Let us now turn to rogue states’ appearance of effortlessness – Is there any depth to this appearance? I believe so. A country is run by people, and people do not idle if there is a country to run. We might be tempted to perceive rogue states as characterised by their unlikeability in our eyes, this does not mean that there is nothing they actually do when they eventually provide us with the raw perceptual data for us to arrive at the object which is their unlikeability. Turns out rogue states do not have to consciously strive to be unlikeable in order to survive as rogue states. If we look at how rogue states cope with their being perceived as such, three broad strategies can be discerned:

Weathering – A rogue state can utilise connections or resources at their disposal to “wait out” or even recontextualise its ostracisation. Larson and Shevchenko in Quest for Status: Chinese and Russian Foreign Policy discusses the strategy of social creativity whereby countries such as China and Russia were able to reframe supposedly negative traits about them as positives. The audience of such reframing is often domestic, as citizens are sold national myths of national rejuvenation or ethno-religious greatness. The ingenuity of this approach lies in its adopter’s ability to then square the world’s attempt to villanise it with its continued engagement with the world. For example, China’s accession to the World Trade Organisation was framed as a historical event “after 15 years of discrimination” which “facilitated (cf. enabled) the refinement of socialism with Chinese characteristics”. Crucially it was something that the World Trade Organisation “itself required”. On the other hand, looking at China’s commitments to the World Trade Organisation, much of it involved radical reforms with far-reaching ramifications on the Chinese economy: For one tariffs were slashed from 55.6% in 1982 to 12.3% in 2002. Foreign firms were allowed to sell services to Chinese clients. The International Monetary Fund noted specifically that telecommunications, financial services and insurance were the three sectors that had hitherto been blocked off from international access. Competition’s encroachment into socialism did not stop there, as foreign investment approvals would (at least on paper) no longer be subject to mandatory content requirements. China also promised enforcement of intellectual property, which in itself represented a significant structural reform that, from a different perspective, could easily be seen as a massive compromise from a country that mere decades ago were on the other side of the trenches from America in Vietnam. And yet, by shrewdly contextualising its WTO accession as the grand and long overdue recognition which decades of oppression had been building up to, China subtly weaved its engagement with an antagonistic world into a narrative arc in which it emerged triumphant.
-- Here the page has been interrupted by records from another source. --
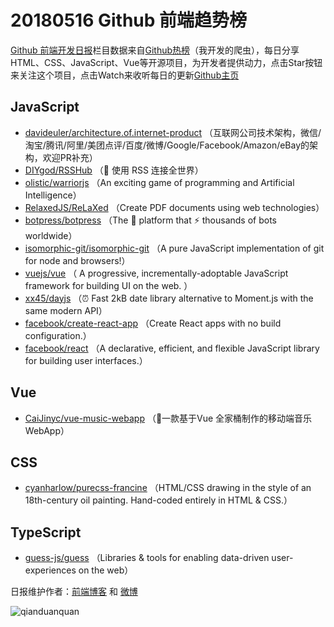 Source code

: # 20180516 Github 前端趋势榜

[Github 前端开发日报](https://qdkfweb.cn/c/news)栏目数据来自[Github热榜](https://github.qdkfweb.cn/)（我开发的爬虫），每日分享HTML、CSS、JavaScript、Vue等开源项目，为开发者提供动力，点击Star按钮来关注这个项目，点击Watch来收听每日的更新[Github主页](https://github.com/kujian/githubTrending)
## JavaScript

* [davideuler/architecture.of.internet-product](https://github.com/davideuler/architecture.of.internet-product) （互联网公司技术架构，微信/淘宝/腾讯/阿里/美团点评/百度/微博/Google/Facebook/Amazon/eBay的架构，欢迎PR补充）
* [DIYgod/RSSHub](https://github.com/DIYgod/RSSHub) （🍭 使用 RSS 连接全世界）
* [olistic/warriorjs](https://github.com/olistic/warriorjs) （An exciting game of programming and Artificial Intelligence）
* [RelaxedJS/ReLaXed](https://github.com/RelaxedJS/ReLaXed) （Create PDF documents using web technologies）
* [botpress/botpress](https://github.com/botpress/botpress) （The 🤖 platform that ⚡ thousands of bots worldwide）
* [isomorphic-git/isomorphic-git](https://github.com/isomorphic-git/isomorphic-git) （A pure JavaScript implementation of git for node and browsers!）
* [vuejs/vue](https://github.com/vuejs/vue) （
        A progressive, incrementally-adoptable JavaScript framework for building UI on the web.
      ）
* [xx45/dayjs](https://github.com/xx45/dayjs) （⏰ Fast 2kB date library alternative to Moment.js with the same modern API）
* [facebook/create-react-app](https://github.com/facebook/create-react-app) （Create React apps with no build configuration.）
* [facebook/react](https://github.com/facebook/react) （A declarative, efficient, and flexible JavaScript library for building user interfaces.）

## Vue

* [CaiJinyc/vue-music-webapp](https://github.com/CaiJinyc/vue-music-webapp) （🌈一款基于Vue 全家桶制作的移动端音乐 WebApp）

## CSS

* [cyanharlow/purecss-francine](https://github.com/cyanharlow/purecss-francine) （HTML/CSS drawing in the style of an 18th-century oil painting. Hand-coded entirely in HTML &amp; CSS.）

## TypeScript

* [guess-js/guess](https://github.com/guess-js/guess) （Libraries &amp; tools for enabling data-driven user-experiences on the web）


日报维护作者：[前端博客](https://qdkfweb.cn/) 和 [微博](https://qdkfweb.cn/go/weibo)

![qianduanquan](https://user-images.githubusercontent.com/3055447/38468989-651132ac-3b80-11e8-8e6b-15122322a9d7.png)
Threatening – Alternatively, a rogue state can enact belligerent policies in order to quell internal woes. China during Trump’s first term dabbled in this via the so-called “Wolf warrior diplomacy.” For better or for worse, China has since jettisoned this tactic (Yuan 2024). Due to the power differential that often exists between the labeller dominant state and the labellee rogue state, in order for the latter to successfully threaten the former, it must be able to define the terms of engagement. Externally, the rogue state must be in possession of some minimal leverage (e.g., the uncertainty surrounding the maturity of North Korea’s nuclear programme) that the rogue state can hold onto by digging its heels and doubling down on its diplomatic self-isolation. Internally, the extremity of the external threat is often exaggerated to justify militant measures against the citizenry. This is necessary as threatening the dominant labeller state often results in tough measures being taken by it, and these measures (e.g., military operations, sanctions) disproportionately harm those on the ground level of the labellee state. This makes it easy for those on the ground to wonder: why support a regime that makes itself so unlikeable, when doing so does not benefit me? Rogue states that are externally threatening are therefore often internally oppressive. For example, after the Gulf War, Saddam Hussein appointed his sons Uday and Qusay to oversee ways to navigate around the intensifying sanctions regime against Iraq. Uday also had controls over the Iraqi state propaganda appataus, and Qusay the secret police. It was no coincidence that those responsible for mitigating the world’s pressure campaign against Iraq (a direct result of Iraqi belligerence) were themselves the chief architects of a pressure campaign against the domestic populace. This is very much a high-risk, high-reward strategy. Risks of backfiring is ever-present. Saddam Hussein’s eventual downfall was a cautionary tale for would-be threatening rogue state leaders, and it remains to be seen how Iran is going to extract itself from its current crisis that is its conflict with Israel.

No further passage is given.